LAUSR

Abstract It has long been recognized that the stable oxygen isotope 18O/16O ratios of chemical sediments show a systematic decrease with increasing age. This continuous, 3.8 Ga long secular trend has been attributed to 80 °C hot early Earth oceans, a ~15‰ lower 18O/16O ratio of Archean seawater, or diagenetic obliteration of the original isotope signal. We demonstrate that high-precision triple oxygen isotope measurements including the rare third stable oxygen isotope 17O on silica rocks (cherts) can be used to shed light on this major problem in geochemistry. Our triple oxygen isotope data do not support 80 °C hot oceans in the Archean.
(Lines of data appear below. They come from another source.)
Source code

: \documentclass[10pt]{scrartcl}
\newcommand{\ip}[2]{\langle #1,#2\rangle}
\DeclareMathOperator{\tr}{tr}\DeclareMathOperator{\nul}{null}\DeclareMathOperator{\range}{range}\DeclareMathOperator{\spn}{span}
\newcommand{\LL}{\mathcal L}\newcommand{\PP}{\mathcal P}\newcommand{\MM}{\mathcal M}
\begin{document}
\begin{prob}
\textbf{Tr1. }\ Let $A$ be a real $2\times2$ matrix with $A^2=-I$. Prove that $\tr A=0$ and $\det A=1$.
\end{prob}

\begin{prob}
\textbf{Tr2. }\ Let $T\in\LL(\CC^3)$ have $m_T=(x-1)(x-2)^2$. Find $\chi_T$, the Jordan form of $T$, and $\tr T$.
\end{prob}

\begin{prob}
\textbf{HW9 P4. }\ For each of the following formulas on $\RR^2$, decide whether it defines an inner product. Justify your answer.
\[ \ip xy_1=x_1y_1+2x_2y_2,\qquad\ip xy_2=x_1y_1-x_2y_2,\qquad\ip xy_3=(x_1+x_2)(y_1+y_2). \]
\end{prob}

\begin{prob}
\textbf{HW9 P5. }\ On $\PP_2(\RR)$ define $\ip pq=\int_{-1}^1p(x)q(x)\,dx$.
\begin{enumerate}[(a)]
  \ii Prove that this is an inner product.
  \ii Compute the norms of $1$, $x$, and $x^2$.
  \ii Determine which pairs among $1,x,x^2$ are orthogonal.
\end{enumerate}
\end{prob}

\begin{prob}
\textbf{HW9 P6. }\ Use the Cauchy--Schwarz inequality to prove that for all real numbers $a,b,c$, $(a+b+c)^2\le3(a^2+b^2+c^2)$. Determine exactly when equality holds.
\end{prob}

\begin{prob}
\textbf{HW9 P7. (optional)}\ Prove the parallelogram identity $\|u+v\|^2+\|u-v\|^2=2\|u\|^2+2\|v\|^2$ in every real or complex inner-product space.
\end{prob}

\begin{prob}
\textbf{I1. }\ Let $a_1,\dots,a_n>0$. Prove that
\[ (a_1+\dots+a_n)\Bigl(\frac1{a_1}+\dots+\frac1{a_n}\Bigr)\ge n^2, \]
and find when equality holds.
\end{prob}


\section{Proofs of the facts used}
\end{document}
The data also exclude that the 18O/16O of seawater was much lower in the Archean. Also, a simple freshwater-origin of cherts is not supported by the new data. We discuss the effects of diagenetic alteration on the triple oxygen isotope compositions of cherts and show that the Archean and Proterozoic cherts could have equilibrated with fluids with higher 18O/16O than today's oceans. For the Archean cherts, the high 18O/16O fluids required to explain the observations could reflect the composition of ambient seawater or of modified hydrothermal fluids. Oceans with higher 18O/16O ratio would be expected for an Archean “water world” without large continents. High 18O/16O fluids, however, could also have formed locally by reactions between seawater and the oceanic crust. Our study shows that high-precision triple oxygen isotope data provide new understandings of processes deep in time.